Your assignment —
The answer is to be an exact copy of the lines below running from the line with "- تتيح البرمجة" down to the line with "- الإبداع بالرسوم", both ends included, and nothing more.

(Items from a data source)
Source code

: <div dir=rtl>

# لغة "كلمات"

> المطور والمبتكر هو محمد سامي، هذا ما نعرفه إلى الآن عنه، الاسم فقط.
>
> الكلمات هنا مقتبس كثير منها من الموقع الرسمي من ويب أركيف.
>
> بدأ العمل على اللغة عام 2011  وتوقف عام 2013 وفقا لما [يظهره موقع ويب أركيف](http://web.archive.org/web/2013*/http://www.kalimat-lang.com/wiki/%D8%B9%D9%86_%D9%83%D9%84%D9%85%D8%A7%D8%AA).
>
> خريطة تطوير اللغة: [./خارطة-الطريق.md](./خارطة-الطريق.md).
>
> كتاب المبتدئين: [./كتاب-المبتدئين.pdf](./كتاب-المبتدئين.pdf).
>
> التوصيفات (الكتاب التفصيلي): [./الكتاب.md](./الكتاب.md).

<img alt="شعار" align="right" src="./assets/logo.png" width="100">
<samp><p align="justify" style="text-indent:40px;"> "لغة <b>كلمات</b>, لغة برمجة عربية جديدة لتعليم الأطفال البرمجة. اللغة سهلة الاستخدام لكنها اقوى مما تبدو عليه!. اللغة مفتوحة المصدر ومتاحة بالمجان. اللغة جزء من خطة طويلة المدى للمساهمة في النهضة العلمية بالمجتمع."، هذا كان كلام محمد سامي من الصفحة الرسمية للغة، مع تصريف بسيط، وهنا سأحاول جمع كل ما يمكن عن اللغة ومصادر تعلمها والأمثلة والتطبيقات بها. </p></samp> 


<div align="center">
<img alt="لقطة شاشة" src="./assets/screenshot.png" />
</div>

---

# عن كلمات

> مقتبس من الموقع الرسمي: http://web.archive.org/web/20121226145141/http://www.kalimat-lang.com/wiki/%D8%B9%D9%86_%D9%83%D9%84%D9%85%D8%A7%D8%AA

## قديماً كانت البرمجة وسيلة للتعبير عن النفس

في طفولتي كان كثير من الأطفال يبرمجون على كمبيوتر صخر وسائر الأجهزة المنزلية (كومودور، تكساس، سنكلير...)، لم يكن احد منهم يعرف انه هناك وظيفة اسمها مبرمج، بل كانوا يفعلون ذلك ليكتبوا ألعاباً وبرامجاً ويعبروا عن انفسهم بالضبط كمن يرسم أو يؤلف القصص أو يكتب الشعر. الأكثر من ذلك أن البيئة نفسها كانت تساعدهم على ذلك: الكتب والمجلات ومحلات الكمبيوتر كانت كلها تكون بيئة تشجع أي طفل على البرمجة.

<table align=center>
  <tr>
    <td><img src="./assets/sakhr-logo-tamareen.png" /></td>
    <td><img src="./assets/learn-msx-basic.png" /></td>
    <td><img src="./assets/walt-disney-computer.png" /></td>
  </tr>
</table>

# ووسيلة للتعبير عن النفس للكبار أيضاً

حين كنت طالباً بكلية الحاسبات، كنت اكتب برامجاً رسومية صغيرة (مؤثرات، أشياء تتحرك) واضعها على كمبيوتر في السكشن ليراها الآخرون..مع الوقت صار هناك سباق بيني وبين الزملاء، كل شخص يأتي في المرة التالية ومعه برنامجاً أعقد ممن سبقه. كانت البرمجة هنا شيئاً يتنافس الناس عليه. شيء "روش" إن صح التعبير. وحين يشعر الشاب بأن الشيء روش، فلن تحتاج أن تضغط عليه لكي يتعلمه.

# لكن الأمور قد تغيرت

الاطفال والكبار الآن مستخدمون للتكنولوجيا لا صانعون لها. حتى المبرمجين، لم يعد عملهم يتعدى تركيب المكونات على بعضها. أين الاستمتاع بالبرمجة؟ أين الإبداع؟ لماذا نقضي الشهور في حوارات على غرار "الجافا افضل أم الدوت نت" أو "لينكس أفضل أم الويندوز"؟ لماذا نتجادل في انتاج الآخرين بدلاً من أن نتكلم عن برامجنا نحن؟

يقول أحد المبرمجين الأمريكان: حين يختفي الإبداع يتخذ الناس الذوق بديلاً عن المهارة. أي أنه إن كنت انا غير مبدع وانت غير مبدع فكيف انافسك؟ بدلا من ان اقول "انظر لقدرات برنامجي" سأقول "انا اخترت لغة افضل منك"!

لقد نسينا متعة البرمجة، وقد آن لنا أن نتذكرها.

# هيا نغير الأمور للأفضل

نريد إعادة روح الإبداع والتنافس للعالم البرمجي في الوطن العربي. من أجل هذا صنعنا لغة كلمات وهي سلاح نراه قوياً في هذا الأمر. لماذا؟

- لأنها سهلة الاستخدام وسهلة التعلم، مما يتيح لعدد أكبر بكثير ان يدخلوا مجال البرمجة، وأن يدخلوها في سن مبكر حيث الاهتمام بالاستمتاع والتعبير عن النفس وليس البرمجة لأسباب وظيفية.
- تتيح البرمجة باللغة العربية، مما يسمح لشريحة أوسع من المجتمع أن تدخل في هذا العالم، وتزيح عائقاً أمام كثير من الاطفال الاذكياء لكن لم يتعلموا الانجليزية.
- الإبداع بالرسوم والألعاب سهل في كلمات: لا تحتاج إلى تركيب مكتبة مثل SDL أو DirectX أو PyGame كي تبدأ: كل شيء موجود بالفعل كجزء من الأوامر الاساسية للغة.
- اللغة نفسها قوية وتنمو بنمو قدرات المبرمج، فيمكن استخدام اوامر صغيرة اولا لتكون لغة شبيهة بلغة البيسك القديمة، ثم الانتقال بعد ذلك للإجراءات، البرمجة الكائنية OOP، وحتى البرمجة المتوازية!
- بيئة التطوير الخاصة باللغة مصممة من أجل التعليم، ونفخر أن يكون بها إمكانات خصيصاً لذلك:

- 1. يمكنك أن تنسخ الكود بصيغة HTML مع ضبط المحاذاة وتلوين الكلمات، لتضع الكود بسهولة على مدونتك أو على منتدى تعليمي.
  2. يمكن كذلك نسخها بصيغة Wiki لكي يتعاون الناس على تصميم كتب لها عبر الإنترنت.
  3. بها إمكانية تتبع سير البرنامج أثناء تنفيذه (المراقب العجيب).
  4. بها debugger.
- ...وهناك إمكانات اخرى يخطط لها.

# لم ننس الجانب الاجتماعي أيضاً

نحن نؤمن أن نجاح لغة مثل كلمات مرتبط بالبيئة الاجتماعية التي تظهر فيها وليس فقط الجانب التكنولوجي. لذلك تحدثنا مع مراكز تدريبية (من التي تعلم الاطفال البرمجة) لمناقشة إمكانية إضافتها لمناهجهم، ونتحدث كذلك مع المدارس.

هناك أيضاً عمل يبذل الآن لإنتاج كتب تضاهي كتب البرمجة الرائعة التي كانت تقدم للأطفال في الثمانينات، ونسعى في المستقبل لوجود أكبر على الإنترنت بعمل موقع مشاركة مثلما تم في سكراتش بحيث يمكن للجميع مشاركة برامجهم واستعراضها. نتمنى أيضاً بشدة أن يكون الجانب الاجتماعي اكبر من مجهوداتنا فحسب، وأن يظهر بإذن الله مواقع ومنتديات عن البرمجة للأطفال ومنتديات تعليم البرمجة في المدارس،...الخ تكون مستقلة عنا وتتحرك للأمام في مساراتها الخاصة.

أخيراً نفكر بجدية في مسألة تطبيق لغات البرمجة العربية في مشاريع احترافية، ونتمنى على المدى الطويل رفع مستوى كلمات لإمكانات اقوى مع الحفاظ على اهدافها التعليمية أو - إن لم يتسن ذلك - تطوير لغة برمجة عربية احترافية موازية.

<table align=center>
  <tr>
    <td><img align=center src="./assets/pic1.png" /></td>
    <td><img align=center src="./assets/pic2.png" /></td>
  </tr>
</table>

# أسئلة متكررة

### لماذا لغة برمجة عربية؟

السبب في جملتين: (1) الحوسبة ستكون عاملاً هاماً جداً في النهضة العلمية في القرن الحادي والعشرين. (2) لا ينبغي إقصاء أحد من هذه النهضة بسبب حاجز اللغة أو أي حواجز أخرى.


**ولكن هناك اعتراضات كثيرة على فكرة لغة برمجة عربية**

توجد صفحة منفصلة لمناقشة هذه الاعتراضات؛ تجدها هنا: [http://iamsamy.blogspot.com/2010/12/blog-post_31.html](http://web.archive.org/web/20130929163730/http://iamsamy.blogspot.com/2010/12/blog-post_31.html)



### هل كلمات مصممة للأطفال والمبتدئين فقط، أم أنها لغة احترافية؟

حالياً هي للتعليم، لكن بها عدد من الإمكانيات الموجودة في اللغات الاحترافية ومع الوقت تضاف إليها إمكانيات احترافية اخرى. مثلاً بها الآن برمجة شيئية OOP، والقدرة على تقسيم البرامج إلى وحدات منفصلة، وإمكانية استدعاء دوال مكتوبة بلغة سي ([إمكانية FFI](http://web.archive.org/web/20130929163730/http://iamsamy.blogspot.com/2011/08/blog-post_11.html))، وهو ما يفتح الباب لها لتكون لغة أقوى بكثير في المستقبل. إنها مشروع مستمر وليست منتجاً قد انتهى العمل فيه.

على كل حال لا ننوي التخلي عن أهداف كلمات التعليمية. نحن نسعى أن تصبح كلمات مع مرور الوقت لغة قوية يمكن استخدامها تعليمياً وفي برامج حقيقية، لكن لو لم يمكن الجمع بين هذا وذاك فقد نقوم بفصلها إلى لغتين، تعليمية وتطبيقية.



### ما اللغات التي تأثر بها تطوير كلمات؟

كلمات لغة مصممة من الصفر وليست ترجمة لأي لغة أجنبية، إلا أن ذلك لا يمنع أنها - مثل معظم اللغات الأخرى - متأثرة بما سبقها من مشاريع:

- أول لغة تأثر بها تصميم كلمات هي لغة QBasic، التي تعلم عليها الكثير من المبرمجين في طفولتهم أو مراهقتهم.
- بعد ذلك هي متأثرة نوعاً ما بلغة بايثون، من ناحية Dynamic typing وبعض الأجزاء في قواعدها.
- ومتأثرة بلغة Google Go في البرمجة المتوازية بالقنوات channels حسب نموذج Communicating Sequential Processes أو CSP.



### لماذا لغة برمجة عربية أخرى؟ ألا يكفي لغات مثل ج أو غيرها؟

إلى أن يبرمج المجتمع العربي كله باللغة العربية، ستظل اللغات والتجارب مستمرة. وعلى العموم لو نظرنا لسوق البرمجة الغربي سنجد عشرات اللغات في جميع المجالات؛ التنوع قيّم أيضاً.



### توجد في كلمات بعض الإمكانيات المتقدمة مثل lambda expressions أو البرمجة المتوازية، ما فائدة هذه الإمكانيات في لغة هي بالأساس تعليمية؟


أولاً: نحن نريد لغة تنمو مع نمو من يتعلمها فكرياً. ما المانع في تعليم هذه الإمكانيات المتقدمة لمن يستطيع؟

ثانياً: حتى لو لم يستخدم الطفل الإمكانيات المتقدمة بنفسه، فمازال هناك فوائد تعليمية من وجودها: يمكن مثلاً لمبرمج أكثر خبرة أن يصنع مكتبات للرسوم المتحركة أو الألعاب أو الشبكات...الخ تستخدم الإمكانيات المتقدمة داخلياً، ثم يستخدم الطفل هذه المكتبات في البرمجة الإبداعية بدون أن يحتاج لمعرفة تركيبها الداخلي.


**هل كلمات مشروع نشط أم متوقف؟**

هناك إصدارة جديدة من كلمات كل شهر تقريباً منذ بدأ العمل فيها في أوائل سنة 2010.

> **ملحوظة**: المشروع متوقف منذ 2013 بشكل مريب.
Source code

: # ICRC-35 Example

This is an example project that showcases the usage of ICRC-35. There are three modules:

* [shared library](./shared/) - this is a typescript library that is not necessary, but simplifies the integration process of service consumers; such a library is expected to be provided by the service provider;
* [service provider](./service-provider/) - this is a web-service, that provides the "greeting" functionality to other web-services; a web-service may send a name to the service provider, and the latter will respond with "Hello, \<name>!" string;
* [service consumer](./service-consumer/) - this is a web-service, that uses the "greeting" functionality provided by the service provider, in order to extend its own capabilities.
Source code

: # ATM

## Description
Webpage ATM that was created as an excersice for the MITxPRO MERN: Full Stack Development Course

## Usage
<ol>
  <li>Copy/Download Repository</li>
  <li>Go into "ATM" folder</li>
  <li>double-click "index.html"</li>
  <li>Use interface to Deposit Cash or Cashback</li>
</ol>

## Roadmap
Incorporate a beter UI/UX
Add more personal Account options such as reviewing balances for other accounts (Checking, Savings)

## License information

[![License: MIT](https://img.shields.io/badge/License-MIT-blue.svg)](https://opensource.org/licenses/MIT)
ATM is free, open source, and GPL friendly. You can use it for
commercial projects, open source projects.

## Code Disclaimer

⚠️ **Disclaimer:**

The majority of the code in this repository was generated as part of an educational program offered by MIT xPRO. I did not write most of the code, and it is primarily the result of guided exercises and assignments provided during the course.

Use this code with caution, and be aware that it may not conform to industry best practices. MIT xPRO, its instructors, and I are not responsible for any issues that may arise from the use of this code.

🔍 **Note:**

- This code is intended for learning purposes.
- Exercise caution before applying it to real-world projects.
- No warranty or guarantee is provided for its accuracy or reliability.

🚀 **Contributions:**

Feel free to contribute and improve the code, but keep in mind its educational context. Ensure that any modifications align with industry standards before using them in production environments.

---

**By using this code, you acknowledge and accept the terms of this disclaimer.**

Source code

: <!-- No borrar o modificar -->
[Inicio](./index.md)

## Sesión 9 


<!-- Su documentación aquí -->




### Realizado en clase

Written solution —
- تتيح البرمجة باللغة العربية، مما يسمح لشريحة أوسع من المجتمع أن تدخل في هذا العالم، وتزيح عائقاً أمام كثير من الاطفال الاذكياء لكن لم يتعلموا الانجليزية.
- الإبداع بالرسوم والألعاب سهل في كلمات: لا تحتاج إلى تركيب مكتبة مثل SDL أو DirectX أو PyGame كي تبدأ: كل شيء موجود بالفعل كجزء من الأوامر الاساسية للغة.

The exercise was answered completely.